What is required —
Working from the records below, repeat exactly the lines starting at the line that contains "and vinyl/fire crackle." and ending at the line that contains "deployment via Docker.", inclusive.
**** Source data
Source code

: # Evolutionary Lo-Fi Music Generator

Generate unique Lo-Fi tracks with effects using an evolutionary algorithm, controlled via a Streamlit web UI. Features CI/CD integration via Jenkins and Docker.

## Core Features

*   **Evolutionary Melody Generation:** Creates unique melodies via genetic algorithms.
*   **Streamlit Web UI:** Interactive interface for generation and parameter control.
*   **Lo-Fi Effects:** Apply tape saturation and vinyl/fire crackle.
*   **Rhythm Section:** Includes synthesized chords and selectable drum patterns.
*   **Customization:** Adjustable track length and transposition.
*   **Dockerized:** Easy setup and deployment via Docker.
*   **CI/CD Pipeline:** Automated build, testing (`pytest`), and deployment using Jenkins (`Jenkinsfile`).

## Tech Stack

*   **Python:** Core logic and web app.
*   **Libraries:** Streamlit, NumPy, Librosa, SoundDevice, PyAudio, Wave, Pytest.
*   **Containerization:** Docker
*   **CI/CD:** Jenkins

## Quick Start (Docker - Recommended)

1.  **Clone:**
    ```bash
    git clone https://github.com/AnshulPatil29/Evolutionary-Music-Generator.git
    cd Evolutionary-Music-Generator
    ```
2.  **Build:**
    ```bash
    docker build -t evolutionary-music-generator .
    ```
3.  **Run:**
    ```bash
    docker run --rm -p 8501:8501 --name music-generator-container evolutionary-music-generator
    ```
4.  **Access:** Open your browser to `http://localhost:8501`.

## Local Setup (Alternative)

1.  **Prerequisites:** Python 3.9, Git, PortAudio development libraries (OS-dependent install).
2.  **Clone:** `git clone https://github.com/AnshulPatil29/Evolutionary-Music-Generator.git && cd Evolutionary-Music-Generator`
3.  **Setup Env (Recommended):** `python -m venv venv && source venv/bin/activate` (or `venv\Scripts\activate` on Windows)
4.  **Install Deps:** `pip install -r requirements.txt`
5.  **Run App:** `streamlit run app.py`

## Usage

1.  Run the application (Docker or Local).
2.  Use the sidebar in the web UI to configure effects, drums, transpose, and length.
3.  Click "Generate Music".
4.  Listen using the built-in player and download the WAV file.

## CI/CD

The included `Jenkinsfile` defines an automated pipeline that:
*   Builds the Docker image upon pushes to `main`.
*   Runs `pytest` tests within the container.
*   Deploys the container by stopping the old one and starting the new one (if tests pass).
********
Output for this task —
*   **Lo-Fi Effects:** Apply tape saturation and vinyl/fire crackle.
*   **Rhythm Section:** Includes synthesized chords and selectable drum patterns.
*   **Customization:** Adjustable track length and transposition.
*   **Dockerized:** Easy setup and deployment via Docker.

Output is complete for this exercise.